And that creates a dangerous correlation. When Palantir’s valuation makes investors queasy, suddenly Bitcoin doesn’t look so appealing either. It’s basically the same crowd deciding both trades, which means when one goes, they all go. Remember when crypto was supposed to be uncorrelated with traditional markets? That narrative has completely unraveled.
Where Are The Dip Buyers?
Ed Engel’s observation about retail investors sitting this one out is particularly concerning. In previous cycles, every dip was met with frantic buying from retail traders convinced they were getting a discount. Now? Crickets.

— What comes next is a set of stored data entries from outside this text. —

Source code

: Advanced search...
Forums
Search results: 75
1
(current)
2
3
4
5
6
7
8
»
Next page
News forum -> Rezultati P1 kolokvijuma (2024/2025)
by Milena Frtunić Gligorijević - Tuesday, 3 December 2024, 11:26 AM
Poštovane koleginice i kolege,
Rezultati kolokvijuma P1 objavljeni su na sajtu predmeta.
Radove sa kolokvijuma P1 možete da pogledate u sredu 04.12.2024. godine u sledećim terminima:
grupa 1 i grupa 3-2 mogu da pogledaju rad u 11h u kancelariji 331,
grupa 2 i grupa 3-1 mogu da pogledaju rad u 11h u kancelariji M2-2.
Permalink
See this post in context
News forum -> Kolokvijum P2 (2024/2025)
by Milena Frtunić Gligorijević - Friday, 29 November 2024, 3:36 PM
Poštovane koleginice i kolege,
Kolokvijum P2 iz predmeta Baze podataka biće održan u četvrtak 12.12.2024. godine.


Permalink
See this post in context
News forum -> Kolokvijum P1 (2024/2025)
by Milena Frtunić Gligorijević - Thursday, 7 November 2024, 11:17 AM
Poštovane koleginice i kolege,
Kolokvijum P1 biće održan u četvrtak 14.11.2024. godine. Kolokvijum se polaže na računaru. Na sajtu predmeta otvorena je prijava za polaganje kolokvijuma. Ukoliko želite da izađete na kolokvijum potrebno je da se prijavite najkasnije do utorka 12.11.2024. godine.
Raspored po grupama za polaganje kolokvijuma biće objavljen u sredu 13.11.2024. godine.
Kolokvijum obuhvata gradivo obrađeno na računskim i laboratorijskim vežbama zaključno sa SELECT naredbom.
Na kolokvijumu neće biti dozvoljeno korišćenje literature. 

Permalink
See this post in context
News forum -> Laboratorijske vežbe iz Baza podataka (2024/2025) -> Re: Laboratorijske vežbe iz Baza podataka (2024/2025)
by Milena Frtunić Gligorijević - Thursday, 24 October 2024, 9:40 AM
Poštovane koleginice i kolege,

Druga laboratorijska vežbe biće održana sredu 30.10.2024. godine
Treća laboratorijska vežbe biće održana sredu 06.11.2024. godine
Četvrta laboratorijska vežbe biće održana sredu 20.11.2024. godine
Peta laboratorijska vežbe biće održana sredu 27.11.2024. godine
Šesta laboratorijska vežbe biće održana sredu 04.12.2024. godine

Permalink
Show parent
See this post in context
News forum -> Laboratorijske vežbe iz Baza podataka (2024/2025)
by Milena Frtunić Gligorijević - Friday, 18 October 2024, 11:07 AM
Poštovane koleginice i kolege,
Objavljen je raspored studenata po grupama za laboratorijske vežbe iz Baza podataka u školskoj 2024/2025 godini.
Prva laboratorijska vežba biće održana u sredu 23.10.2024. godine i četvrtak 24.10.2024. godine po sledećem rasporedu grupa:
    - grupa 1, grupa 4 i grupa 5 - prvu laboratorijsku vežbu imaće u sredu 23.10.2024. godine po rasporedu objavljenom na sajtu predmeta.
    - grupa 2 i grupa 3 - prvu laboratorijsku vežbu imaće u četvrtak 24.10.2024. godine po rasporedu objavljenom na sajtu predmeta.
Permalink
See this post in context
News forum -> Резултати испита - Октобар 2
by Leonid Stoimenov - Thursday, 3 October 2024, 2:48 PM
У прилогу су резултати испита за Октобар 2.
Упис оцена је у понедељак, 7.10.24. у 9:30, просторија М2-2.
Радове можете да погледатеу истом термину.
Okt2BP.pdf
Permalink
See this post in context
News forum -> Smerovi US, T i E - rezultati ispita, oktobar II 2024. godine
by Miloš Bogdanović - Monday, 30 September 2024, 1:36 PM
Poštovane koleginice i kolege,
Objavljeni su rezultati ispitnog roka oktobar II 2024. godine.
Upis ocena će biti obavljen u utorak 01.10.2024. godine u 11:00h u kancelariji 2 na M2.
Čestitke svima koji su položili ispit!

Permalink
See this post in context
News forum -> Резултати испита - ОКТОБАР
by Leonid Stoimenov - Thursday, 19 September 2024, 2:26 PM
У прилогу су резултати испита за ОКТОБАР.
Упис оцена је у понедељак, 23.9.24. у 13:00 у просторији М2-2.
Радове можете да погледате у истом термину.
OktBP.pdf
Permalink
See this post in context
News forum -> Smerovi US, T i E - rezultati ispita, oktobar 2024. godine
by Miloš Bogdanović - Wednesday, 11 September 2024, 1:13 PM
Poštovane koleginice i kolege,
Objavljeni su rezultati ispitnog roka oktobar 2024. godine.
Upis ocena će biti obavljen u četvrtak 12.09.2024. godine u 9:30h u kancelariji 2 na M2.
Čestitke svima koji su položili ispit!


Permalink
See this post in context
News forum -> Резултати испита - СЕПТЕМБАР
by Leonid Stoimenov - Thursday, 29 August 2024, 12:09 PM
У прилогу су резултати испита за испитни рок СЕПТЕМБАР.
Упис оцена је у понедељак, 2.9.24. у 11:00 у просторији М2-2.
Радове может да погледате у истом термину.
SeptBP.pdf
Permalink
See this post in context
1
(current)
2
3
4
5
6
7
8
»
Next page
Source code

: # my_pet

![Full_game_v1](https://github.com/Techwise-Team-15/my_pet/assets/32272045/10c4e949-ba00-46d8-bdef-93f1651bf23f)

Could this signal broader fatigue with crypto’s volatility? Or maybe retail investors simply don’t have the dry powder they used to after years of economic pressure. Either way, without that retail support, these sell-offs could get much uglier. The big question is whether institutions will step in where retail won’t – and so far, that doesn’t seem to be happening at scale.
The Domino Effect
Now we’re watching whether this becomes a self-fulfilling prophecy. If enough people believe the AI trade is overextended, they’ll pull money from everything risky – including crypto. And without the retail cushion we’ve seen in past cycles, there’s less to stop the bleeding.
The real test will be whether Bitcoin can decouple from tech stocks or if we’re in for more pain. Given how institutional the crypto market has become, I’m skeptical we’ll see that separation anytime soon. Basically, when Wall Street sneezes, crypto catches a cold these days. And right now, Wall Street is looking pretty congested.